Plain-text document sources
──────────────────────────────

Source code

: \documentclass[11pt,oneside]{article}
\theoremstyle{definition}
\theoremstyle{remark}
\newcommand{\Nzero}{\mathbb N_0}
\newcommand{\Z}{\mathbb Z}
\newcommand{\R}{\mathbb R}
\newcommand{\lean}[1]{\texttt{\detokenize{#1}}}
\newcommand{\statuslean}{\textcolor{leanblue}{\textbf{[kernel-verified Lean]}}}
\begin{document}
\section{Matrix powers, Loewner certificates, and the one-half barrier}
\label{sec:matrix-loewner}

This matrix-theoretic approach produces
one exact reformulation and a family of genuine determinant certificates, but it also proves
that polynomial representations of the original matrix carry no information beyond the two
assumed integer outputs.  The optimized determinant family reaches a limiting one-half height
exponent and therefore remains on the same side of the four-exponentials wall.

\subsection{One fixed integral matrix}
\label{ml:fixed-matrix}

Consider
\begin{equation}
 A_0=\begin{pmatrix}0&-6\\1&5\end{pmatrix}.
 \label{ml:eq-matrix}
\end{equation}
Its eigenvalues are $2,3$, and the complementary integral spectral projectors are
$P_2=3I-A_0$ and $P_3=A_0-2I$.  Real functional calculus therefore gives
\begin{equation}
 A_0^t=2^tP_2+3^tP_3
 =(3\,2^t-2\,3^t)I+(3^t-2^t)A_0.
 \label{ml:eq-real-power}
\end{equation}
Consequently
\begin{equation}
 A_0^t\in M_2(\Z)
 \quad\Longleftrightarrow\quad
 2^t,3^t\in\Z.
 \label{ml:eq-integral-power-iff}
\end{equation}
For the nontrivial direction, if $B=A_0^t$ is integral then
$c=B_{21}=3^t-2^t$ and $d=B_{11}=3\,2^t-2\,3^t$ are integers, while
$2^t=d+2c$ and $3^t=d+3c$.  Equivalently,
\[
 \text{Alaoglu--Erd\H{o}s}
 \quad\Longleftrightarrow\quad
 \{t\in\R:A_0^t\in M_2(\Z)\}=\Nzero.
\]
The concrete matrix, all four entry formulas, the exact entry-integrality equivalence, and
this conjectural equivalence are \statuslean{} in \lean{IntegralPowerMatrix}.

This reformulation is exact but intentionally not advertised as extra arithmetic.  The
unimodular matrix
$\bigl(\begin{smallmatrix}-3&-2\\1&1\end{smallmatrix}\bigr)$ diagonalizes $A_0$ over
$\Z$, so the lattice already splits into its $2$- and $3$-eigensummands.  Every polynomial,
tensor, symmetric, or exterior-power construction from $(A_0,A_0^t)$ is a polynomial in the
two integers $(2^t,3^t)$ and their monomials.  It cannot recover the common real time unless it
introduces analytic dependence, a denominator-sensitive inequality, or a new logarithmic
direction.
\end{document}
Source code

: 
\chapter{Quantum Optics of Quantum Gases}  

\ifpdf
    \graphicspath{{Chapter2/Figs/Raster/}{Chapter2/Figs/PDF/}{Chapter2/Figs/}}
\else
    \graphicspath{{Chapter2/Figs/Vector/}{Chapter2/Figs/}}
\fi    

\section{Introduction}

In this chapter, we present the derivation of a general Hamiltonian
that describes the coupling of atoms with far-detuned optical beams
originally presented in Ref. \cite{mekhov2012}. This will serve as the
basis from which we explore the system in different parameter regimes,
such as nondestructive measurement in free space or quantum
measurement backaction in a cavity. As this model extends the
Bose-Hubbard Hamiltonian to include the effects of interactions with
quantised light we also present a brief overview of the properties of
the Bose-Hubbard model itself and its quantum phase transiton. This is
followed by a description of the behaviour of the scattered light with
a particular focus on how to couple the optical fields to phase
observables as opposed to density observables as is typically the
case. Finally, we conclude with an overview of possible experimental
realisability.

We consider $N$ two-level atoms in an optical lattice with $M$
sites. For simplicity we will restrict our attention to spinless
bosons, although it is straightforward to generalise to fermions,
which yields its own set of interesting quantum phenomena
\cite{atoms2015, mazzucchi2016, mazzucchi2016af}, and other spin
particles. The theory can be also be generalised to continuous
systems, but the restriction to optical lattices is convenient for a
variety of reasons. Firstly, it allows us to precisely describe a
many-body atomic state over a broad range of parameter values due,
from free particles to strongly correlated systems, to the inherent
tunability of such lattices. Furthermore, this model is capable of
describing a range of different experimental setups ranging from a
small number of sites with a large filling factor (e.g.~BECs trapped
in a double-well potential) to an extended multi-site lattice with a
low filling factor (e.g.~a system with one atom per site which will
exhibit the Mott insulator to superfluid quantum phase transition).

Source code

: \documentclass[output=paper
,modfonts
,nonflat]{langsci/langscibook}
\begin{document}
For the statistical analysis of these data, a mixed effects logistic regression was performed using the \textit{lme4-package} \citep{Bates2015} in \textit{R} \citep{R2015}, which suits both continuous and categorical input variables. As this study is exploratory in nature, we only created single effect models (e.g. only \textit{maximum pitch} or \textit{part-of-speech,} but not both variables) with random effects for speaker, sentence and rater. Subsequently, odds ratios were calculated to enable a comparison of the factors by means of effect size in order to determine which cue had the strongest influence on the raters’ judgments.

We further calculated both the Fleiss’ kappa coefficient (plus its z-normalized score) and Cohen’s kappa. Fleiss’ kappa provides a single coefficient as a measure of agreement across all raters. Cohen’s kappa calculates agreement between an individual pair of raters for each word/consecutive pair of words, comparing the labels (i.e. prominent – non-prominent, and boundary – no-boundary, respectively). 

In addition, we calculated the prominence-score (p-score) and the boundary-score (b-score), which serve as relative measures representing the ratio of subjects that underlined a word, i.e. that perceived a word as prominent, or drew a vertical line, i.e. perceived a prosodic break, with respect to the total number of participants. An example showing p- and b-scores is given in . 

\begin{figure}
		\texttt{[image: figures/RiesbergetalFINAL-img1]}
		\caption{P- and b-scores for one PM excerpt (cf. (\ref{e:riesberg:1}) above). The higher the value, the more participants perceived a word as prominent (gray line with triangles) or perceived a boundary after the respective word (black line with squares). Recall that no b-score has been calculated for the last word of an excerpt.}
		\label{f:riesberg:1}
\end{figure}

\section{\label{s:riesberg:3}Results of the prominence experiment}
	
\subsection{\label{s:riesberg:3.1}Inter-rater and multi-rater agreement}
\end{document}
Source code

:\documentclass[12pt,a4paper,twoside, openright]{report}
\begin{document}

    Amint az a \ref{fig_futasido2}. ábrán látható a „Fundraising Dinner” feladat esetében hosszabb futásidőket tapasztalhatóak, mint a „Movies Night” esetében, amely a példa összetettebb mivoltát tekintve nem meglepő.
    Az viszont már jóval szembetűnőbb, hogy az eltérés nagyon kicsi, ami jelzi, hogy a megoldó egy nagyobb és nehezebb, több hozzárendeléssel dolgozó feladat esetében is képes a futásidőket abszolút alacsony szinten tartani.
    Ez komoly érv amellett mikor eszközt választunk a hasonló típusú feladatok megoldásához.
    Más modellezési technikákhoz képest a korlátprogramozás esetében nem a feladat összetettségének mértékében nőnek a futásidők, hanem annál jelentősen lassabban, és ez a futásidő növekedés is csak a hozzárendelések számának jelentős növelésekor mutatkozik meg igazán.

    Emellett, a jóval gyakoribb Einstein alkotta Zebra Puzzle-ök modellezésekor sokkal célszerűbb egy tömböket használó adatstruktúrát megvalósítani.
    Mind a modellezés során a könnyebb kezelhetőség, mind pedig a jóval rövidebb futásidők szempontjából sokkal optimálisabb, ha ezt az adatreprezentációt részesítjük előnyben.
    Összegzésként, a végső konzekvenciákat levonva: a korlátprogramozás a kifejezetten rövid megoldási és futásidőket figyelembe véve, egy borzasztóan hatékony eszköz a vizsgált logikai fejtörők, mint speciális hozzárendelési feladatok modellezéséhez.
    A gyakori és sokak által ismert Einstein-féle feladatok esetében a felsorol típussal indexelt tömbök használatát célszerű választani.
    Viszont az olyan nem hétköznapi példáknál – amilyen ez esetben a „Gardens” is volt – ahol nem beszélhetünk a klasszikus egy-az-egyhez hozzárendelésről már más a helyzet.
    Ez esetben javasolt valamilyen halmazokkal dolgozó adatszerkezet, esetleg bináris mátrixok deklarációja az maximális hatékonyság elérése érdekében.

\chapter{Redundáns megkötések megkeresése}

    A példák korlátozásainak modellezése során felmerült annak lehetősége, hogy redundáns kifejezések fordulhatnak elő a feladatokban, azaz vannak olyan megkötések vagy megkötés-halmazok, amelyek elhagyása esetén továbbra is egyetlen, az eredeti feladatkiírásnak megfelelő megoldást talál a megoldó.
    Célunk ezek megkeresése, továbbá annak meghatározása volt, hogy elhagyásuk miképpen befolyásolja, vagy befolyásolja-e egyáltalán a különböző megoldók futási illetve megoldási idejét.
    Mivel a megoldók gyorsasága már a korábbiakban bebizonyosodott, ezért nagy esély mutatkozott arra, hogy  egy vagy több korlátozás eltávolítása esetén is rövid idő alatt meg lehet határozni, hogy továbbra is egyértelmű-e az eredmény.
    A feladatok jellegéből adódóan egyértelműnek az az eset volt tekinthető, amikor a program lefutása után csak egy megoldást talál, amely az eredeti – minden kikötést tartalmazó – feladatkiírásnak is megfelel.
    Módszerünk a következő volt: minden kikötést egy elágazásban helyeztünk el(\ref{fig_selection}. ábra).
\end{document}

──────────────────────────────

§ What is required
Go line by line through the records above and copy each one containing "direction".

§ Exercise result
For the nontrivial direction, if $B=A_0^t$ is integral then
direction.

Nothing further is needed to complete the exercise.